Admittedly, it hardly seems fair for me to cast aspersions on what is one of the less intrusive holidays in the contemporary calendar year. Sure, we manage to buy and send over a billion Valentine’s cards each year (not a bad feat considering most of the world doesn’t recognise the holiday), but so what? Indeed, besides the obligations on men and women to spend money on non-value-adding commercialism for their partners (in, might I add, a gender-equality-defying 2:1 ratio), and a subconscious esteem-battering for the ‘single-and-looking’ subsection, February 14 hardly makes a blip on society’s radar. And yet, admittedly at a professed “anti-Valentine’s” party last night, I was a little shocked to discover that not one party-goer could answer my pop quiz question on the true origins of Valentine’s Day correctly.
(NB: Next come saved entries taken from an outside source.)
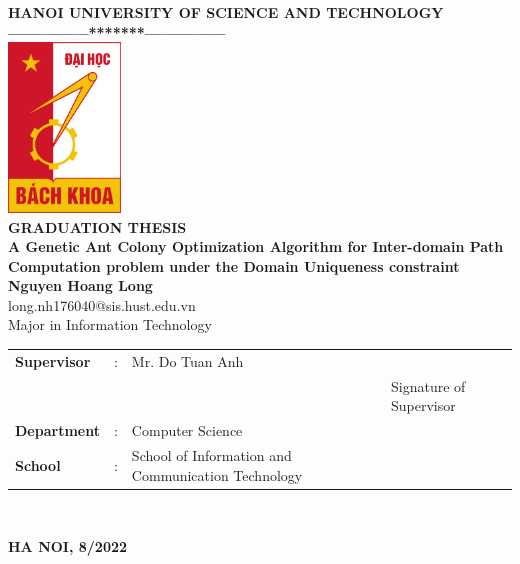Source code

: \thispagestyle{empty}
%
\begin{center}

{
{\fontsize{14}{12}\selectfont \textbf{HANOI UNIVERSITY OF SCIENCE AND TECHNOLOGY}}\\
\textbf{---------------*******---------------}\\[1cm]
\includegraphics[width=3cm]{Figures/bklogo.jpg}
\centering
\\[1cm]
{\fontsize{25}{43}\selectfont \textbf{GRADUATION THESIS}}\\[0.3cm]
{\fontsize{21.3}{30}\selectfont \textbf{A Genetic Ant Colony Optimization Algorithm for Inter-domain Path Computation problem under the Domain Uniqueness constraint}}\\[0.3cm]
{\fontsize{14}{20}\selectfont \textbf{Nguyen Hoang Long} \\
\fontsize{13}{18}\selectfont long.nh176040@sis.hust.edu.vn}\\[0.3cm]

{\fontsize{17}{10}\selectfont Major in Information Technology}\\[1.5cm]

\vspace*{1\baselineskip}  
\begin{tabular}{l c l l}
  \textbf{Supervisor} & : &  Mr. Do Tuan Anh & \text{\_\_\_\_\_\_\_\_\_\_\_\_\_\_\_\_\_\_\_\_} \\
  & & & \fontsize{10}{10}\selectfont Signature of Supervisor\\
  \textbf{Department} & : &  Computer Science \\
  \textbf{School} & : &  School of Information and Communication Technology \\
\end{tabular} \\[3cm]
}

\vspace*{1\baselineskip}  
\fontsize{15}{19}\selectfont \textbf{HA NOI, 8/2022}
\end{center}
\pagebreak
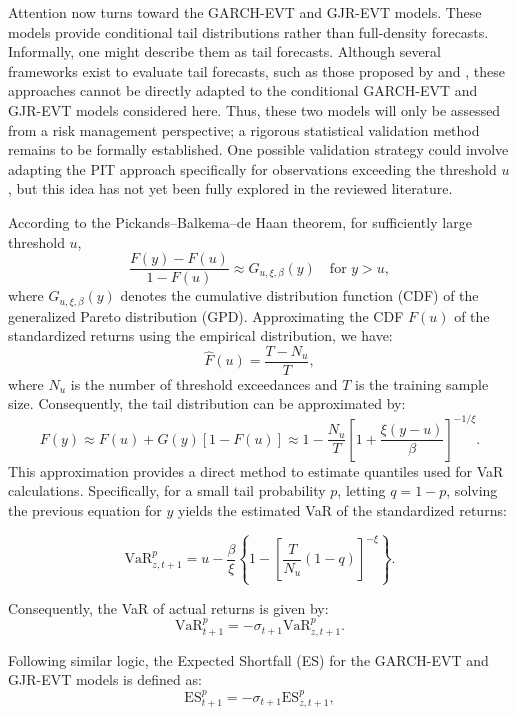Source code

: Attention now turns toward the GARCH-EVT and GJR-EVT models. These models provide conditional tail distributions rather than full-density forecasts. Informally, one might describe them as tail forecasts. Although several frameworks exist to evaluate tail forecasts, such as those proposed by  and , these approaches cannot be directly adapted to the conditional GARCH-EVT and GJR-EVT models considered here. Thus, these two models will only be assessed from a risk management perspective; a rigorous statistical validation method remains to be formally established. One possible validation strategy could involve adapting the PIT approach specifically for observations exceeding the threshold $u$, but this idea has not yet been fully explored in the reviewed literature.

According to the Pickands–Balkema–de Haan theorem, for sufficiently large threshold $u$,
\[
\frac{F(y) - F(u)}{1 - F(u)} \approx G_{u, \xi,\beta}(y) \quad \text{for } y>u,
\]
\newpage
where $G_{u, \xi, \beta}(y)$ denotes the cumulative distribution function (CDF) of the generalized Pareto distribution (GPD). Approximating the CDF $F(u)$ of the standardized returns using the empirical distribution, we have:
\[
\hat{F}(u) = \frac{T - N_{u}}{T},
\]
where $N_u$ is the number of threshold exceedances and $T$ is the training sample size. Consequently, the tail distribution can be approximated by:
\[
F(y) \approx  F(u) + G(y)[1 - F(u)] \approx 1 - \frac{N_{u}}{T} \left[ 1 + \frac{\xi(y - u)}{\beta} \right]^{-1/\xi}.
\]
This approximation provides a direct method to estimate quantiles used for VaR calculations. Specifically, for a small tail probability $p$, letting $q = 1 - p$, solving the previous equation for $y$ yields the estimated VaR of the standardized returns:

\begin{equation}
    \text{VaR}_{z,t+1}^{p} =  u - \frac{\beta}{\xi} \left\{ 1 - \left[ \frac{T}{N_{u}} (1 - q) \right]^{-\xi} \right\}.
    \label{eq:4.8}
\end{equation}

Consequently, the VaR of actual returns is given by:
\begin{equation}
    \text{VaR}_{t+1}^{p} =  -\sigma_{t+1}\text{VaR}_{z,t+1}^{p}.
    \label{eq:4.9}
\end{equation}

Following similar logic, the Expected Shortfall (ES) for the GARCH-EVT and GJR-EVT models is defined as:
\begin{equation}
    \text{ES}_{t+1}^{p} =  -\sigma_{t+1}\text{ES}_{z,t+1}^{p},
    \label{eq:4.10}
\end{equation}

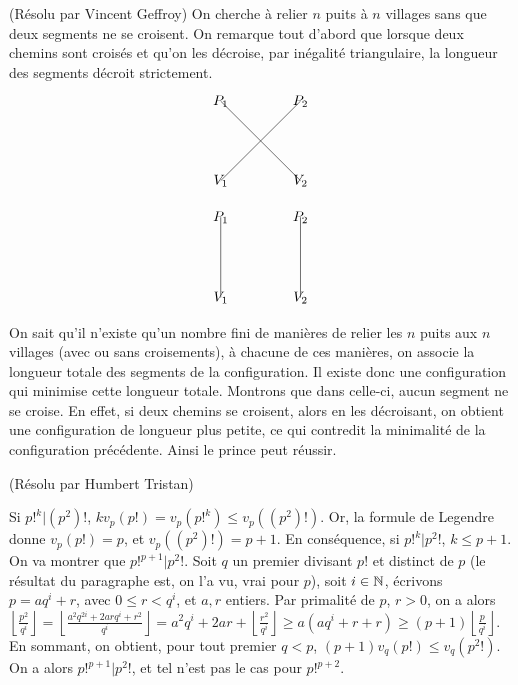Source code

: \begin{sol}[62](Résolu par Vincent Geffroy)
On cherche \`a relier $n$ puits \`a $n$ villages sans que deux segments ne se croisent.
On remarque tout d'abord que lorsque deux chemins sont crois\'es et qu'on les d\'ecroise, par in\'egalit\'e triangulaire, la longueur des segments d\'ecroit strictement.
\[\begin{tikzpicture}[scale=1]
\draw (0, 0)--(2,2 );
\draw (2, 0)--(0,2 );
\node at (0,0) {$V_1$};
\node at (2,0) {$V_2$};
\node at (0,2) {$P_1$};
\node at (2,2) {$P_2$};

\end{tikzpicture}\]

\[\begin{tikzpicture}[scale=1]
\draw (0, 0)--(0,2 );
\draw (2, 0)--(2,2 );
\node at (0,0) {$V_1$};
\node at (2,0) {$V_2$};
\node at (0,2) {$P_1$};
\node at (2,2) {$P_2$};

\end{tikzpicture}\]

On sait qu'il n'existe qu'un nombre fini de mani\`eres de relier les $n$ puits aux $n$ villages (avec ou sans croisements), \`a chacune de ces mani\`eres, on associe la longueur totale des segments de la configuration. Il existe donc une configuration qui minimise cette longueur totale.
Montrons que dans celle-ci, aucun segment ne se croise.
En effet, si deux chemins se croisent, alors en les d\'ecroisant, on obtient une configuration de longueur plus petite, ce qui contredit la minimalit\'e de la configuration pr\'ec\'edente.
Ainsi le prince peut r\'eussir.

\end{sol}

\begin{sol}[64](R\'esolu par Humbert Tristan)

		Si $p!^k | (p^2)!$, $kv_p(p!) = v_p(p!^k) \leq v_p((p^2)!)$. 
		Or, la formule de Legendre donne $v_p(p!)=p$, et $v_p((p^2)!)=p+1$. En cons\'equence, si $p!^k | p^2!$, $k \leq p+1$. \\
		On va montrer que $p!^{p+1} | p^2!$. Soit $q$ un premier divisant $p!$ et distinct de $p$ (le r\'esultat du paragraphe est, on l'a vu, vrai pour $p$), soit $i \in \mathbb{N}$, \'ecrivons $p=aq^i+r$, avec $0 \leq r < q^i$, et $a,r$ entiers. Par primalit\'e de $p$, $r > 0$, on a alors \\ $\left\lfloor \frac{p^2}{q^i}\right\rfloor = \left\lfloor \frac{a^2q^{2i}+2arq^i+r^2}{q^i}\right\rfloor=a^2q^i+2ar+\left\lfloor \frac{r^2}{q^i}\right\rfloor \geq a(aq^i+r+r) \geq (p+1) \left\lfloor \frac{p}{q^i}\right\rfloor$. En sommant, on obtient, pour tout premier $q < p$, $(p+1)v_q(p!) \leq v_q(p^2!)$. \\
		On a alors $p!^{p+1} | p^2!$, et tel n'est pas le cas pour $p!^{p+2}$. 
\end{sol}

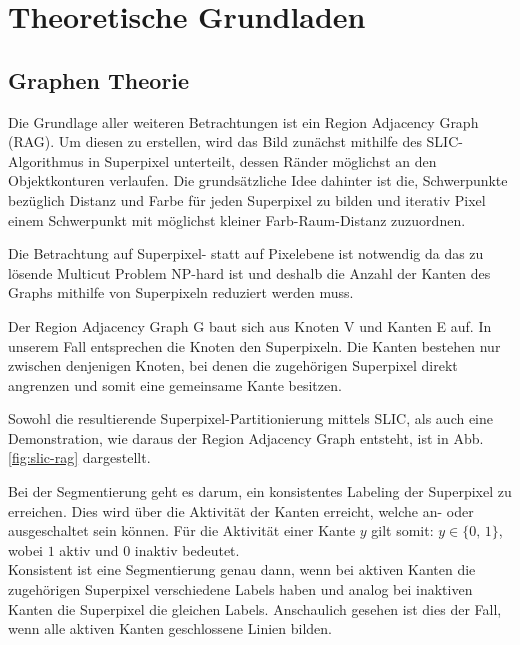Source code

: \chapter{Theoretische Grundladen}\label{ch:theoretischeGrundlagen}
\section{Graphen Theorie}\label{sec:graphTheory}

Die Grundlage aller weiteren Betrachtungen ist ein Region Adjacency Graph (RAG). Um diesen zu erstellen, wird das Bild zunächst mithilfe des SLIC-Algorithmus \cite{slic} in Superpixel unterteilt, dessen Ränder möglichst an den Objektkonturen verlaufen. Die grundsätzliche Idee dahinter ist die, Schwerpunkte bezüglich Distanz und Farbe für jeden Superpixel zu bilden und iterativ Pixel einem Schwerpunkt mit möglichst kleiner Farb-Raum-Distanz zuzuordnen. 

Die Betrachtung auf Superpixel- statt auf Pixelebene ist notwendig da das zu lösende Multicut Problem NP-hard ist und deshalb die Anzahl der Kanten des Graphs mithilfe von Superpixeln reduziert werden muss.

Der Region Adjacency Graph G baut sich aus Knoten V und Kanten E auf. In unserem Fall entsprechen die Knoten den Superpixeln. Die Kanten bestehen nur zwischen denjenigen Knoten, bei denen die zugehörigen Superpixel direkt angrenzen und somit eine gemeinsame Kante besitzen. 

Sowohl die resultierende Superpixel-Partitionierung mittels SLIC, als auch eine Demonstration, wie daraus der Region Adjacency Graph entsteht, ist in Abb. \ref{fig:slic-rag} dargestellt.

\begin{figure}[H]

	\centering
	\hfill
\end{figure}
\label{fig:slic-rag}

\vspace{0.5cm}


Bei der Segmentierung geht es darum, ein konsistentes Labeling der Superpixel zu erreichen. Dies wird über die Aktivität der Kanten erreicht, welche an- oder ausgeschaltet sein können. Für die Aktivität einer Kante $y$ gilt somit: $y \in \{\text{0, 1}\}$, wobei $1$ aktiv und $0$ inaktiv bedeutet. \\
Konsistent ist eine Segmentierung genau dann, wenn bei aktiven Kanten die zugehörigen Superpixel verschiedene Labels haben und analog bei inaktiven Kanten die Superpixel die gleichen Labels. Anschaulich gesehen ist dies der Fall, wenn alle aktiven Kanten geschlossene Linien bilden.


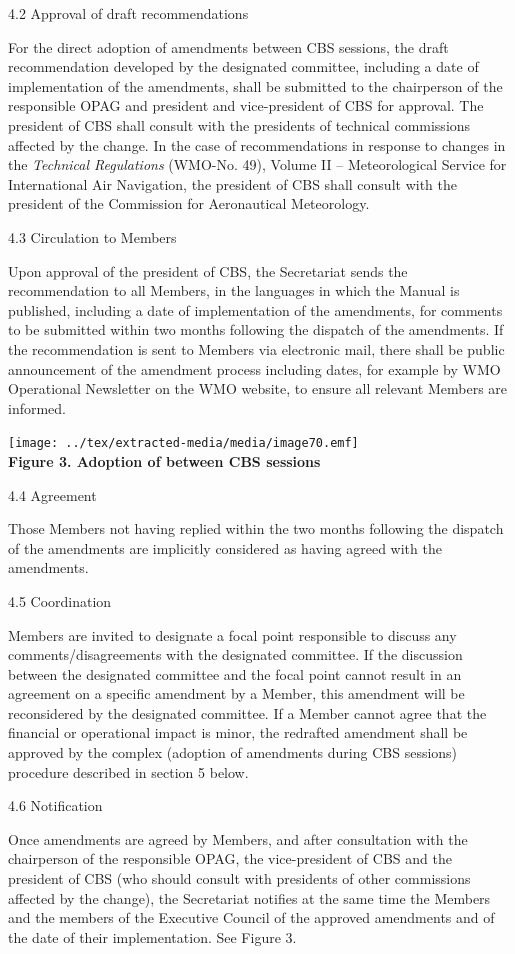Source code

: 4.2 Approval of draft recommendations

For the direct adoption of amendments between CBS sessions, the draft recommendation developed by the designated committee, including a date of implementation of the amendments, shall be submitted to the chairperson of the responsible OPAG and president and vice-president of CBS for approval. The president of CBS shall consult with the presidents of technical commissions affected by the change. In the case of recommendations in response to changes in the \emph{Technical Regulations} (WMO-No. 49), Volume II -- Meteorological Service for International Air Navigation, the president of CBS shall consult with the president of the Commission for Aeronautical Meteorology.

4.3 Circulation to Members

Upon approval of the president of CBS, the Secretariat sends the recommendation to all Members, in the languages in which the Manual is published, including a date of implementation of the amendments, for comments to be submitted within two months following the dispatch of the amendments. If the recommendation is sent to Members via electronic mail, there shall be public announcement of the amendment process including dates, for example by WMO Operational Newsletter on the WMO website, to ensure all relevant Members are informed.

\texttt{[image: ../tex/extracted-media/media/image70.emf]}\textbf{\\
Figure 3. Adoption of between CBS sessions}

4.4 Agreement

Those Members not having replied within the two months following the dispatch of the amendments are implicitly considered as having agreed with the amendments.

4.5 Coordination

Members are invited to designate a focal point responsible to discuss any comments/disagreements with the designated committee. If the discussion between the designated committee and the focal point cannot result in an agreement on a specific amendment by a Member, this amendment will be reconsidered by the designated committee. If a Member cannot agree that the financial or operational impact is minor, the redrafted amendment shall be approved by the complex (adoption of amendments during CBS sessions) procedure described in section 5 below.

4.6 Notification

Once amendments are agreed by Members, and after consultation with the chairperson of the responsible OPAG, the vice-president of CBS and the president of CBS (who should consult with presidents of other commissions affected by the change), the Secretariat notifies at the same time the Members and the members of the Executive Council of the approved amendments and of the date of their implementation. See Figure 3.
(Yes, I am a real hit at parties.)
To be fair, there probably isn’t too much harm fostering from this acceptance of the corruption of the holiday’s traditional origins. Who am I to judge a moderately intoxicated cross-section of Canberra who believes Valentine’s Day came about because “Some Saint got stoned for getting married”; “A whole bunch of people got massacred in Greece”; or “Wasn’t it something to do with Jesus and a wedding?”. Franky, most people today don’t really care, so long as buying the Hallmark card gets them out of a night on the couch, and I don’t blame them. But, for a society living in the ‘enlightened era’ of scientific discovery and the search for truth, surely this sort of ignorance should be dissuaded.
So here’s my two cents’ worth on the topic, though I wouldn’t quote what follows in any argument that attempts to get you out of your commercial Valentine’s obligations. Trust me on that.
Valentine’s Day doesn’t have anything to do with a Saint at all (though there were several Saint Valentine’s), or even anything remotely Christian. Nor could it traditionally be called a festival of romance (at least not how we interpret the word). In fact, we have to head back in time to ancient Rome, and specifically the three-day, hedonistic fertility festival of Lupercalia to see the first origins of today’s soppy excuse for buying chocolates.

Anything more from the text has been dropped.